|Publication number||US6594829 B1|
|Application number||US 09/683,517|
|Publication date||Jul 22, 2003|
|Filing date||Jan 11, 2002|
|Priority date||Jan 11, 2002|
|Also published as||US20030135908|
|Publication number||09683517, 683517, US 6594829 B1, US 6594829B1, US-B1-6594829, US6594829 B1, US6594829B1|
|Original Assignee||Lisa Turkheimer|
|Export Citation||BiBTeX, EndNote, RefMan|
|Patent Citations (13), Referenced by (17), Classifications (5), Legal Events (9)|
|External Links: USPTO, USPTO Assignment, Espacenet|
The present invention is a towel wrap with removable strap for an adult bathing an infant. More specifically it is a protective towel wrap to keep the adult dry while bathing a child, and a towel for drying the baby once bathing has finished.

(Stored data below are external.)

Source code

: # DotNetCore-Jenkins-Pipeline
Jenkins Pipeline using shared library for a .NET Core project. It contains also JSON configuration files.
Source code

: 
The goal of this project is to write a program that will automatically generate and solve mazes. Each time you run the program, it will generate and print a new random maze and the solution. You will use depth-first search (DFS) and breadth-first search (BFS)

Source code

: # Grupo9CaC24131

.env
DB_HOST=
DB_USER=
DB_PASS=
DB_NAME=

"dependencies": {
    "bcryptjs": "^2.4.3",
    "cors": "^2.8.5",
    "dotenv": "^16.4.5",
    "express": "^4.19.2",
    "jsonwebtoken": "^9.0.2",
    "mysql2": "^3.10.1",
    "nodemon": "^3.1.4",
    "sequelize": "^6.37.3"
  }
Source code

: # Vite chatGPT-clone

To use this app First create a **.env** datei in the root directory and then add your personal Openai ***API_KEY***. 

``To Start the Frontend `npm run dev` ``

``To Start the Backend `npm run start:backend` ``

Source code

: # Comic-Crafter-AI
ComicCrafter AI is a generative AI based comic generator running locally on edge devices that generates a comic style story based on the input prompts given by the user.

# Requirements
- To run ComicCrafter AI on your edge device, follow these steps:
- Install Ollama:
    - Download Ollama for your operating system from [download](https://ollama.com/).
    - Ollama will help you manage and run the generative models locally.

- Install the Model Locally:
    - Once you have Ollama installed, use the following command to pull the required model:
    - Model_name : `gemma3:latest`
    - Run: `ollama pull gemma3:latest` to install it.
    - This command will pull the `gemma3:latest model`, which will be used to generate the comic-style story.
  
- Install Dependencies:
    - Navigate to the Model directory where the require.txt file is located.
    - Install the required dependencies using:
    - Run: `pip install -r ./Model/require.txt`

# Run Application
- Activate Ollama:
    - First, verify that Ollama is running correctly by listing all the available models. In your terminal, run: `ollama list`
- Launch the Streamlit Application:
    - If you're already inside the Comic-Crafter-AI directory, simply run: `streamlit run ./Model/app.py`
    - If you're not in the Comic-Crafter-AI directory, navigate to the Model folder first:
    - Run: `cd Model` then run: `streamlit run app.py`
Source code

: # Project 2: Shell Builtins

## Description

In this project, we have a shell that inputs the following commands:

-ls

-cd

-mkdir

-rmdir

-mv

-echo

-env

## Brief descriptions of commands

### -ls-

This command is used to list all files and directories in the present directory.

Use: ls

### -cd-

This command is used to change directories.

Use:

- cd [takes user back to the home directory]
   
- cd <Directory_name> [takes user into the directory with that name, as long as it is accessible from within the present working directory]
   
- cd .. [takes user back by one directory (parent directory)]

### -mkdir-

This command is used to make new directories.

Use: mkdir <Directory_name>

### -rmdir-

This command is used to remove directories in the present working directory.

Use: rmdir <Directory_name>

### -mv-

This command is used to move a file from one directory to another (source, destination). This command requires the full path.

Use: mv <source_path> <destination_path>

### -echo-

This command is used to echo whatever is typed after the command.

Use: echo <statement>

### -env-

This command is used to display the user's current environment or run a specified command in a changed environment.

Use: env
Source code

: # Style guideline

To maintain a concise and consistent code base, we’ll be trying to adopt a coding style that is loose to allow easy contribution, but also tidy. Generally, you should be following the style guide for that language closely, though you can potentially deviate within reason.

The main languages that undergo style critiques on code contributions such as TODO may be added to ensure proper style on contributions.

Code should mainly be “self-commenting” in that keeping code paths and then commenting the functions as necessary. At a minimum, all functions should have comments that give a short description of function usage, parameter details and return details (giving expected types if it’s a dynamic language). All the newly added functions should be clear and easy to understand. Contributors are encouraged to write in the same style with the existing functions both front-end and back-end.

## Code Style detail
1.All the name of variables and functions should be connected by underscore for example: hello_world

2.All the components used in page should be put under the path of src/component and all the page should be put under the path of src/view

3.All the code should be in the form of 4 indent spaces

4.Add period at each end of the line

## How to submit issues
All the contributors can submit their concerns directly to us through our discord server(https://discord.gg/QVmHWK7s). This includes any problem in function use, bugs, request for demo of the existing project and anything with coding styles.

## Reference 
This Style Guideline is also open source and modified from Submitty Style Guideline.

Currently there are hooded towels on the market that are for adults bathing infants to wrap around the baby coming out of the bath. These towels have a hood mechanism to fit around the back of the baby's head. When the infant is small and cannot walk the adult can kneel beside the tub, drape the towel across their knees and then lift the child out of the tub and onto the towel. However, even the smallest child can kick and wiggle when being picked up by the adult. Also, the child is very slippery and it can be difficult to lift the child from the bath without dropping the child, and a wiggling baby can make the task close to impossible.
As the child reaches toddler and pre-school age, they become harder to handle at bath time. They can remove themselves from the bathtub and get away from their parents or guardians and out of the bathroom before being properly dried, or in some cases dried at all. In these cases the parent must hold the child with one hand, and attempt to reach the towel with the other hand. In this process, the child can become cold as they have been removed from the bath, and often begin to cry, or whine about the cold.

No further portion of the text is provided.